On pourra prétendre que Jean Charest a bien tardé avant de prendre à bras-le-corps le dossier des accommodements raisonnables. Mais sa prudence a porté de beaux fruits. L'annonce hier de la création d'une commission spéciale d'étude sur les accommodements est une sage réponse à un débat qui ne doit plus déraper.
Jean Charest s'était fait bien timide sur la question des accommodements raisonnables. Le premier ministre pouvait faire valoir la motion qui avait rejeté les tribunaux islamiques en 2005 (qui était plutôt le fait de sa députée Fatima Houda-Pepin), le comité créé par le ministère de l'Éducation l'automne dernier ou les velléités exprimées l'an dernier par la Commission des droits de la personne de porter le débat sur la place publique, il reste que la question a pris une tout autre tournure ces dernières semaines et que M. Charest était sur la réserve.
En se décidant enfin à agir, le premier ministre a la sagesse de le faire intelligemment. C'est un homme d'État qui a présenté hier la nouvelle commission, sachant séparer le bon grain de l'ivraie, rappelant les valeurs fondamentales des Québécois et la douleur, si souvent négligée, du déracinement des immigrants, mettant le doigt sur les malentendus, sachant trouver les mots pour dire un Québec malgré tout exemplaire.
Il faut retrouver la voix de la raison, a-t-il dit, et, pour ce faire, il s'est tourné vers deux rares détenteurs d'une certaine autorité morale au Québec: Gérard Bouchard et Charles Taylor. Le nationaliste et le fédéraliste, le francophone et l'anglophone, l'homme des régions et le Montréalais; deux hommes d'expérience, deux passionnés des questions identitaires. Que demander de mieux?
Le duo, autre bonne idée, ira rencontrer les Québécois, ce qui nous sortira des approches juridiques, politiques et médiatiques pour mieux saisir les préoccupations sur le terrain. De plus, en faisant débuter les travaux en mars et en donnant à la commission un mandat d'un an qui débordera toute campagne électorale, M. Charest dépolitise une question qui doit demeurer un enjeu social plutôt que partisan.
Jean Charest reste, bien sûr, un politicien en pré-campagne. Il devait vraiment savourer ses mots hier quand il a expliqué aux journalistes l'importance du sujet: «C'est vraiment le premier ministre qui vous parle.» De fait, comme cela lui est arrivé à quelques reprises au cours de son mandat, lorsqu'il a eu à défendre le Québec en entier, M. Charest en avait la stature.
L'effet était d'autant plus fort que l'annonce d'hier suivait la conférence de presse du nouveau candidat-vedette du Parti québécois, Bernard Drainville, qui, en une semaine, a été successivement journaliste, candidat pressenti, candidat en réserve jouant au journaliste, candidat caché dirigé vers un comté gagnant, puis candidat affiché mais pris à se démêler dans une chronologie dont il n'a livré que la version qui avantageait son intégrité! Bref, un vrai bon politicien qui a su balayer les questions trop précises du revers de la main.

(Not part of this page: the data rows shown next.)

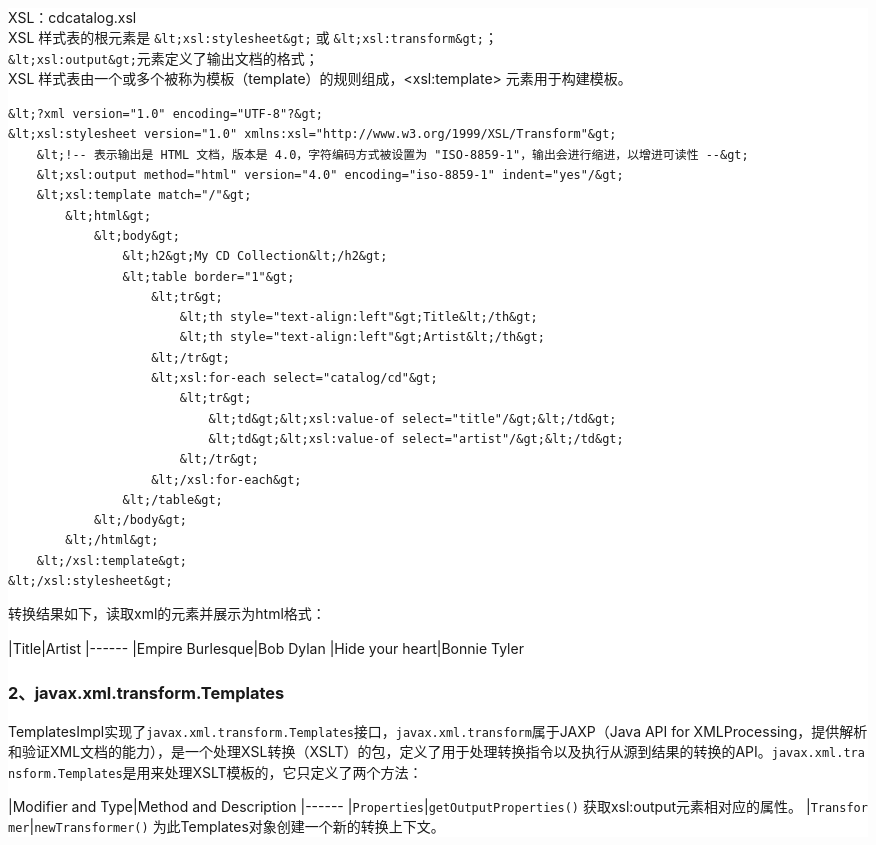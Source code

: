 XSL：cdcatalog.xsl<br>
XSL 样式表的根元素是 `&lt;xsl:stylesheet&gt;` 或 `&lt;xsl:transform&gt;`；<br>`&lt;xsl:output&gt;`元素定义了输出文档的格式；<br>
XSL 样式表由一个或多个被称为模板（template）的规则组成，&lt;xsl:template&gt; 元素用于构建模板。

```
&lt;?xml version="1.0" encoding="UTF-8"?&gt;
&lt;xsl:stylesheet version="1.0" xmlns:xsl="http://www.w3.org/1999/XSL/Transform"&gt;
    &lt;!-- 表示输出是 HTML 文档，版本是 4.0，字符编码方式被设置为 "ISO-8859-1"，输出会进行缩进，以增进可读性 --&gt;
    &lt;xsl:output method="html" version="4.0" encoding="iso-8859-1" indent="yes"/&gt;
    &lt;xsl:template match="/"&gt;
        &lt;html&gt;
            &lt;body&gt;
                &lt;h2&gt;My CD Collection&lt;/h2&gt;
                &lt;table border="1"&gt;
                    &lt;tr&gt;
                        &lt;th style="text-align:left"&gt;Title&lt;/th&gt;
                        &lt;th style="text-align:left"&gt;Artist&lt;/th&gt;
                    &lt;/tr&gt;
                    &lt;xsl:for-each select="catalog/cd"&gt;
                        &lt;tr&gt;
                            &lt;td&gt;&lt;xsl:value-of select="title"/&gt;&lt;/td&gt;
                            &lt;td&gt;&lt;xsl:value-of select="artist"/&gt;&lt;/td&gt;
                        &lt;/tr&gt;
                    &lt;/xsl:for-each&gt;
                &lt;/table&gt;
            &lt;/body&gt;
        &lt;/html&gt;
    &lt;/xsl:template&gt;
&lt;/xsl:stylesheet&gt;
```

转换结果如下，读取xml的元素并展示为html格式：

|Title|Artist
|------
|Empire Burlesque|Bob Dylan
|Hide your heart|Bonnie Tyler

### <a class="reference-link" name="2%E3%80%81javax.xml.transform.Templates"></a>2、javax.xml.transform.Templates

TemplatesImpl实现了`javax.xml.transform.Templates`接口，`javax.xml.transform`属于JAXP（Java API for XMLProcessing，提供解析和验证XML文档的能力），是一个处理XSL转换（XSLT）的包，定义了用于处理转换指令以及执行从源到结果的转换的API。`javax.xml.transform.Templates`是用来处理XSLT模板的，它只定义了两个方法：

|Modifier and Type|Method and Description
|------
|`Properties`|`getOutputProperties()` 获取xsl:output元素相对应的属性。
|`Transformer`|`newTransformer()` 为此Templates对象创建一个新的转换上下文。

Pendant ce temps, André Boisclair, qui n'a toujours pas commenté l'arrivée de M. Drainville, laissait son candidat se dépêtrer seul, ce qui lui a évité d'être confronté à des questions sur son propre jugement. Il savait bien, lui, en acceptant samedi de donner une entrevue à M. Drainville, que le PQ était à lui chercher une circonscription qui lui conviendrait! Dès lors, l'entrevue relevait de la comédie («un autre sketch», a dit Jacques Dupuis) ou plutôt de la tragi-comédie tant les deux protagonistes ont poussé à fond, aux yeux du public crédule, le jeu de l'antagonisme.
Bien sûr, la politique est le théâtre quotidien de grandeur et de faux pas, et les possibilités d'action d'un premier ministre sont plus grandes que celles de l'opposition. Mais à la veille d'une campagne électorale, toute impression compte. Et il faut reconnaître qu'hier, les maladresses péquistes ont ajouté au beau rôle de M. Charest.